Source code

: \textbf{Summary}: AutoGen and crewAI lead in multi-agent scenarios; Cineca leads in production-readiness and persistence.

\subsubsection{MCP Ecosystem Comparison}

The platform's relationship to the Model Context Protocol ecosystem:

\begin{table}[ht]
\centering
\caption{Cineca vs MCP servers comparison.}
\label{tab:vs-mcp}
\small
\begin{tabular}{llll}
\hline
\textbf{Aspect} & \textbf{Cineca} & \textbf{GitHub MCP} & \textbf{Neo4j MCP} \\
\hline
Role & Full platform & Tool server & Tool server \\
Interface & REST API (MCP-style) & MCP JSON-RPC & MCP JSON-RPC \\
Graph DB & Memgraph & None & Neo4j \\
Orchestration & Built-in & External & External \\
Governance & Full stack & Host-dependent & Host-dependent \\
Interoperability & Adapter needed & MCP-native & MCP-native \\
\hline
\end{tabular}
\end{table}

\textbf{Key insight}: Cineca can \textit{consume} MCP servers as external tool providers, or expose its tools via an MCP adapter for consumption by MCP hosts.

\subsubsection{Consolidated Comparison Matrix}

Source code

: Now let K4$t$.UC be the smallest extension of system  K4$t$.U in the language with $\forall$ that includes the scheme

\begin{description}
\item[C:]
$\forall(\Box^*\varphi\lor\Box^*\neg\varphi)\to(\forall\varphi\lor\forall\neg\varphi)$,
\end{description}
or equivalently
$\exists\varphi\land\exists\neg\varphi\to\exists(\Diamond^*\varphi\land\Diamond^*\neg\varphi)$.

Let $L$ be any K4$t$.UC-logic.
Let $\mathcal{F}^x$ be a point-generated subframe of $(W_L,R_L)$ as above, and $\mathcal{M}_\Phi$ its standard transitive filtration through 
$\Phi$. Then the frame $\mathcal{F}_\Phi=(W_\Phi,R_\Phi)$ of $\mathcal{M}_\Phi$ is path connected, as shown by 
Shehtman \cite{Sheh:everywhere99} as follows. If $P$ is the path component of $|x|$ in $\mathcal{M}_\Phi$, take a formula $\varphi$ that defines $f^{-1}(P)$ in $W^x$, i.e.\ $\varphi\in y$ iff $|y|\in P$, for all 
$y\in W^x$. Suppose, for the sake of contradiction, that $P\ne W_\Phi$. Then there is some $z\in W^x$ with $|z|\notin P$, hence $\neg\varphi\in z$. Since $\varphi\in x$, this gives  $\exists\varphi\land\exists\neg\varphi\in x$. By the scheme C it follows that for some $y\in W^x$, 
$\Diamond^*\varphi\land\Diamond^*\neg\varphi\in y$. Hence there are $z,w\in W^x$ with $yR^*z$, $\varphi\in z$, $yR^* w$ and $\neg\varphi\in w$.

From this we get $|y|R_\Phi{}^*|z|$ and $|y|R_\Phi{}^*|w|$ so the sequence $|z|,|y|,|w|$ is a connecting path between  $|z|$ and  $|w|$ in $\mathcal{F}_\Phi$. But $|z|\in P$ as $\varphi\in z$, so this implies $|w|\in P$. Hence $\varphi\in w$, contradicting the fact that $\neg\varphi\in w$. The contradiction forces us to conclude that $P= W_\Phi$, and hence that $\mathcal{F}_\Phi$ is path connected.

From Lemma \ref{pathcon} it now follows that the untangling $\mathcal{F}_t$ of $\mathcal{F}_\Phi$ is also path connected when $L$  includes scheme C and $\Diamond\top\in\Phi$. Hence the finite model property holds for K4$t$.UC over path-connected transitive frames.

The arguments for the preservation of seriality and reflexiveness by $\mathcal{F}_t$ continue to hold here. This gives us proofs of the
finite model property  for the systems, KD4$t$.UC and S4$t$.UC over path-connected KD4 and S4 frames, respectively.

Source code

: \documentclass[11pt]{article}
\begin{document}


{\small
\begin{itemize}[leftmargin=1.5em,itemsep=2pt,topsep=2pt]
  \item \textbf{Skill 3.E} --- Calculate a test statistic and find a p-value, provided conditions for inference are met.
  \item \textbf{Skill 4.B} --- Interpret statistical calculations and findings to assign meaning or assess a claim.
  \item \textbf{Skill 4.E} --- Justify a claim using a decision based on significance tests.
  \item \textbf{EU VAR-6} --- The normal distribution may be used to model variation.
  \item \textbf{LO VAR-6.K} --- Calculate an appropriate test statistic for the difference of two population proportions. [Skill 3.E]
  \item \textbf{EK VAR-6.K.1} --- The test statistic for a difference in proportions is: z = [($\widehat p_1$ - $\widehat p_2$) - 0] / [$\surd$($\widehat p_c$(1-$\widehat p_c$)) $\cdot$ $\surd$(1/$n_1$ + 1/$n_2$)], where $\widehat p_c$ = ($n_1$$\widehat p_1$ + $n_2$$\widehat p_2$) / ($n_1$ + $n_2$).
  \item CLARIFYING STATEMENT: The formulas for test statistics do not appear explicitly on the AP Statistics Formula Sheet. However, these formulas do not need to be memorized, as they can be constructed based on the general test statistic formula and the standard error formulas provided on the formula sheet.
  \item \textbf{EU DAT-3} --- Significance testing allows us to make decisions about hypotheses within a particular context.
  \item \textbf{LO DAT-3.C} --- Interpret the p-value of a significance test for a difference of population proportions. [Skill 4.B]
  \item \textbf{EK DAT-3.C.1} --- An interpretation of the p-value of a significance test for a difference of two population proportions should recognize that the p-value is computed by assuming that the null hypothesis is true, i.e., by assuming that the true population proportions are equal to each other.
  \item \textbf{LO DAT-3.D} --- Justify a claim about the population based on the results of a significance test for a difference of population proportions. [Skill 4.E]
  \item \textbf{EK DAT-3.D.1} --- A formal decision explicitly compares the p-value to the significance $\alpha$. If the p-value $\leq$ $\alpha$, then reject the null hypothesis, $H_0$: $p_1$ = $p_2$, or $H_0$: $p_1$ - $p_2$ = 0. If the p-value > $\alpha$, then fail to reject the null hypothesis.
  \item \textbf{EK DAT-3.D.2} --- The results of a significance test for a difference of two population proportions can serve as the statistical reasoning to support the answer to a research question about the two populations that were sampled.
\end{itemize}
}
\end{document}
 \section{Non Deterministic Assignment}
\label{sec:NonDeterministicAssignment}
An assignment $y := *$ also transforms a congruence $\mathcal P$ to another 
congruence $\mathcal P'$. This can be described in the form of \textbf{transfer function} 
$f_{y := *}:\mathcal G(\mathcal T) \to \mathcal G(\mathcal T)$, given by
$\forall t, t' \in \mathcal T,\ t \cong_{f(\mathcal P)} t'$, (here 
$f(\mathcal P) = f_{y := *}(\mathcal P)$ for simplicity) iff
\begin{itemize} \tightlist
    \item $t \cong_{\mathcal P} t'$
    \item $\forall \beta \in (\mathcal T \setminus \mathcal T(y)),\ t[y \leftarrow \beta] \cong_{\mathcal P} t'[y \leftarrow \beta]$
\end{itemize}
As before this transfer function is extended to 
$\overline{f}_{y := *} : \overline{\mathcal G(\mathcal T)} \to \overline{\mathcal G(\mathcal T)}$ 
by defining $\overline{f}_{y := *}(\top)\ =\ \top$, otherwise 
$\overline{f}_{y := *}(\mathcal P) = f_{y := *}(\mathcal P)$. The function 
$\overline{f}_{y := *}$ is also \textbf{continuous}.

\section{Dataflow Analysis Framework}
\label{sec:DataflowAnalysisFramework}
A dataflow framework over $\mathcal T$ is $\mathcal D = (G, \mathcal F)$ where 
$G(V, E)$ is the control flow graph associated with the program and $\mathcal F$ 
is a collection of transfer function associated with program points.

========================================================================

The answer is each line from the entries above in which the word "finite" occurs.

From Lemma \ref{pathcon} it now follows that the untangling $\mathcal{F}_t$ of $\mathcal{F}_\Phi$ is also path connected when $L$  includes scheme C and $\Diamond\top\in\Phi$. Hence the finite model property holds for K4$t$.UC over path-connected transitive frames.
finite model property  for the systems, KD4$t$.UC and S4$t$.UC over path-connected KD4 and S4 frames, respectively.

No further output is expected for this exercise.